● **Collected data**
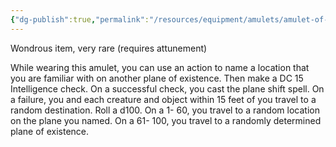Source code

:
 ```yaml
---
{"dg-publish":true,"permalink":"/resources/equipment/amulets/amulet-of-the-planes/"}
---
```



Wondrous item, very rare (requires attunement)

While wearing this amulet, you can use an action to name a location that you are familiar with on another plane of existence. Then make a DC 15 Intelligence check. On a successful check, you cast the plane shift spell. On a failure, you and each creature and object within 15 feet of you travel to a random destination. Roll a d100. On a 1- 60, you travel to a random location on the plane you named. On a 61- 100, you travel to a randomly determined plane of existence.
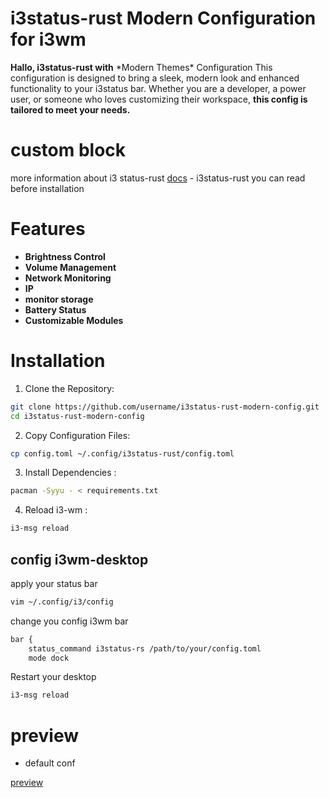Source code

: # i3status-rust Modern Configuration for i3wm
<p>
<b>Hallo, i3status-rust with</b> *Modern Themes* Configuration  This configuration is designed to bring a sleek, modern look and enhanced functionality to your i3status bar. Whether you are a developer, a power user, or someone who loves customizing their workspace, <b>this config is tailored to meet your needs.</b>

# custom block 
more information about i3 status-rust [docs](https://docs.rs/i3status-rs/latest/i3status_rs/blocks/index.html) - i3status-rust
you can read before installation

# Features
  * **Brightness Control**
  * **Volume Management**
  * **Network Monitoring**
  * **IP**
  * **monitor storage**
  * **Battery Status**
  * **Customizable Modules**
# Installation
 1.  Clone the Repository:
```bash
git clone https://github.com/username/i3status-rust-modern-config.git
cd i3status-rust-modern-config
```
 2. Copy Configuration Files:
```bash
cp config.toml ~/.config/i3status-rust/config.toml 
```
 3. Install Dependencies :
```bash
pacman -Syyu - < requirements.txt
```
 4. Reload i3-wm :
```bash
i3-msg reload
```
## config i3wm-desktop
<p>apply your status bar</p>

```bash
vim ~/.config/i3/config
```
change you config i3wm bar
```bash
bar {
    status_command i3status-rs /path/to/your/config.toml
    mode dock
```
Restart your desktop
```bash
i3-msg reload
```
# preview 

* default conf

[preview](preview.png)

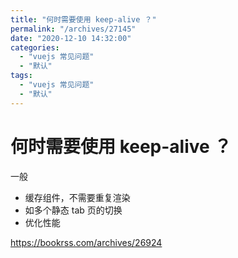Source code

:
 ```yaml
---
title: "何时需要使用 keep-alive ？"
permalink: "/archives/27145"
date: "2020-12-10 14:32:00"
categories: 
  - "vuejs 常见问题"
  - "默认"
tags: 
  - "vuejs 常见问题"
  - "默认"
---
```


# 何时需要使用 keep-alive ？

一般

- 缓存组件，不需要重复渲染
- 如多个静态 tab 页的切换
- 优化性能

https://bookrss.com/archives/26924
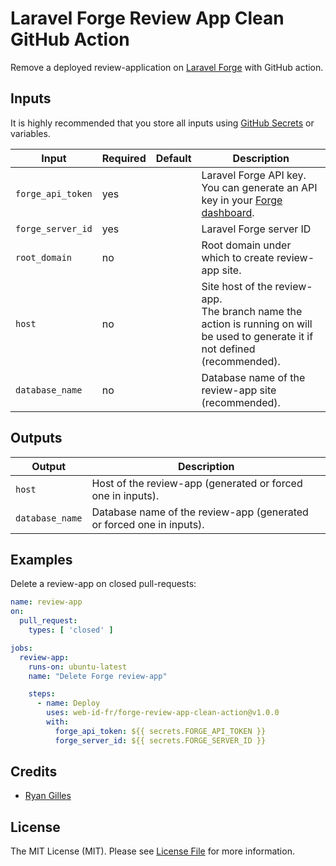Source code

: # Laravel Forge Review App Clean GitHub Action

Remove a deployed review-application on [Laravel Forge](https://forge.laravel.com) with GitHub action.

## Inputs

It is highly recommended that you store all inputs using [GitHub Secrets](https://docs.github.com/en/actions/reference/encrypted-secrets) or variables.

| Input                       | Required | Default                                | Description                                                                                                                        |
|-----------------------------|----------|----------------------------------------|------------------------------------------------------------------------------------------------------------------------------------|
| `forge_api_token`           | yes      |                                        | Laravel Forge API key.<br>You can generate an API key in your [Forge dashboard](https://forge.laravel.com/user-profile/api).       |
| `forge_server_id`           | yes      |                                        | Laravel Forge server ID                                                                                                            |
| `root_domain`               | no       |                                        | Root domain under which to create review-app site.                                                                                 |
| `host`                      | no       |                                        | Site host of the review-app.<br>The branch name the action is running on will be used to generate it if not defined (recommended). |
| `database_name`             | no       |                                        | Database name of the review-app site (recommended).                                                                                |

## Outputs

| Output          | Description                                                          |
|-----------------|----------------------------------------------------------------------|
| `host`          | Host of the review-app (generated or forced one in inputs).          |
| `database_name` | Database name of the review-app (generated or forced one in inputs). |

## Examples

Delete a review-app on closed pull-requests:

```yml
name: review-app
on:
  pull_request:
    types: [ 'closed' ]

jobs:
  review-app:
    runs-on: ubuntu-latest
    name: "Delete Forge review-app"

    steps:
      - name: Deploy
        uses: web-id-fr/forge-review-app-clean-action@v1.0.0
        with:
          forge_api_token: ${{ secrets.FORGE_API_TOKEN }}
          forge_server_id: ${{ secrets.FORGE_SERVER_ID }}
```

## Credits

- [Ryan Gilles](https://www.linkedin.com/in/ryan-gilles-293680174/)

## License

The MIT License (MIT). Please see [License File](LICENSE.md) for more information.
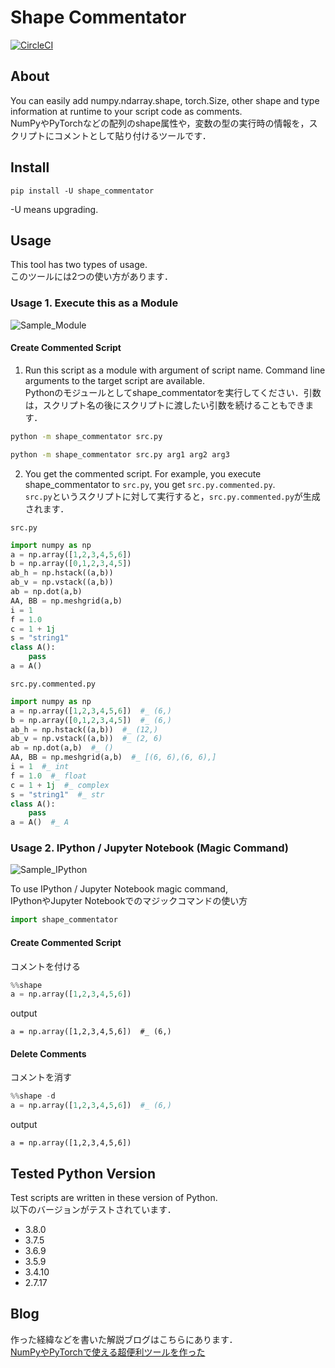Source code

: # Shape Commentator
[![CircleCI](https://circleci.com/gh/shiba6v/shape_commentator.svg?style=svg)](https://circleci.com/gh/shiba6v/shape_commentator)

## About  
You can easily add numpy.ndarray.shape, torch.Size, other shape and type information at runtime to your script code as comments.  
NumPyやPyTorchなどの配列のshape属性や，変数の型の実行時の情報を，スクリプトにコメントとして貼り付けるツールです．

## Install
```
pip install -U shape_commentator
```
-U means upgrading.

## Usage
This tool has two types of usage.  
このツールには2つの使い方があります．

### Usage 1. Execute this as a Module
![Sample_Module](https://user-images.githubusercontent.com/13820488/70629620-9f6daf00-1c6d-11ea-95d1-e4b8adc31a4d.png)

#### Create Commented Script
1. Run this script as a module with argument of script name.  Command line arguments to the target script are available.  
Pythonのモジュールとしてshape_commentatorを実行してください．引数は，スクリプト名の後にスクリプトに渡したい引数を続けることもできます．

```bash
python -m shape_commentator src.py
```

```bash
python -m shape_commentator src.py arg1 arg2 arg3
```

2. You get the commented script. For example, you execute shape_commentator to `src.py`, you get `src.py.commented.py`.  
`src.py`というスクリプトに対して実行すると，`src.py.commented.py`が生成されます．

`src.py`
```python
import numpy as np
a = np.array([1,2,3,4,5,6])
b = np.array([0,1,2,3,4,5])
ab_h = np.hstack((a,b))
ab_v = np.vstack((a,b))
ab = np.dot(a,b)
AA, BB = np.meshgrid(a,b)
i = 1
f = 1.0
c = 1 + 1j
s = "string1"
class A():
    pass
a = A()
```

`src.py.commented.py`
```python
import numpy as np
a = np.array([1,2,3,4,5,6])  #_ (6,)
b = np.array([0,1,2,3,4,5])  #_ (6,)
ab_h = np.hstack((a,b))  #_ (12,)
ab_v = np.vstack((a,b))  #_ (2, 6)
ab = np.dot(a,b)  #_ ()
AA, BB = np.meshgrid(a,b)  #_ [(6, 6),(6, 6),]
i = 1  #_ int
f = 1.0  #_ float
c = 1 + 1j  #_ complex
s = "string1"  #_ str
class A():
    pass
a = A()  #_ A
```

### Usage 2. IPython / Jupyter Notebook (Magic Command)
![Sample_IPython](https://user-images.githubusercontent.com/13820488/70534467-76321d80-1b9e-11ea-9ff1-e2d9c4140382.png)

To use IPython / Jupyter Notebook magic command,  
IPythonやJupyter Notebookでのマジックコマンドの使い方
```python
import shape_commentator
```

#### Create Commented Script
コメントを付ける
```python
%%shape
a = np.array([1,2,3,4,5,6])
```

output
```
a = np.array([1,2,3,4,5,6])  #_ (6,)
```

#### Delete Comments
コメントを消す
```python
%%shape -d
a = np.array([1,2,3,4,5,6])  #_ (6,)
```

output
```
a = np.array([1,2,3,4,5,6])
```

## Tested Python Version  
Test scripts are written in these version of Python.  
以下のバージョンがテストされています．
- 3.8.0
- 3.7.5
- 3.6.9
- 3.5.9
- 3.4.10
- 2.7.17

## Blog
作った経緯などを書いた解説ブログはこちらにあります．  
[NumPyやPyTorchで使える超便利ツールを作った](http://shiba6v.hatenablog.com/entry/shape_commentator_release)
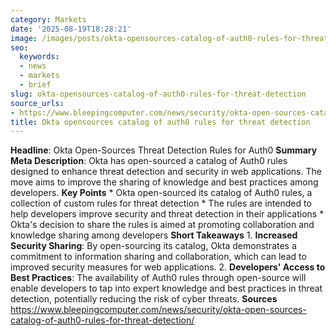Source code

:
 ```yaml
---
category: Markets
date: '2025-08-19T18:28:21'
image: /images/posts/okta-opensources-catalog-of-auth0-rules-for-threat-detection.jpg
seo:
  keywords:
  - news
  - markets
  - brief
slug: okta-opensources-catalog-of-auth0-rules-for-threat-detection
source_urls:
- https://www.bleepingcomputer.com/news/security/okta-open-sources-catalog-of-auth0-rules-for-threat-detection/
title: Okta opensources catalog of auth0 rules for threat detection
---
```


**Headline**: Okta Open-Sources Threat Detection Rules for Auth0  **Summary Meta Description**: Okta has open-sourced a catalog of Auth0 rules designed to enhance threat detection and security in web applications. The move aims to improve the sharing of knowledge and best practices among developers.  **Key Points**  * Okta open-sourced its catalog of Auth0 rules, a collection of custom rules for threat detection * The rules are intended to help developers improve security and threat detection in their applications * Okta's decision to share the rules is aimed at promoting collaboration and knowledge sharing among developers  **Short Takeaways**  1. **Increased Security Sharing**: By open-sourcing its catalog, Okta demonstrates a commitment to information sharing and collaboration, which can lead to improved security measures for web applications. 2. **Developers' Access to Best Practices**: The availability of Auth0 rules through open-source will enable developers to tap into expert knowledge and best practices in threat detection, potentially reducing the risk of cyber threats.  **Sources** https://www.bleepingcomputer.com/news/security/okta-open-sources-catalog-of-auth0-rules-for-threat-detection/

● **Goal of the exercise**
What is needed is the exact run of lines from the start of the data through the line with "Wondrous item, very", both ends included, minus the pictures.

● **Solution to the exercise**
Source code

:
 ```yaml
---
{"dg-publish":true,"permalink":"/resources/equipment/amulets/amulet-of-the-planes/"}
---
```



Wondrous item, very rare (requires attunement)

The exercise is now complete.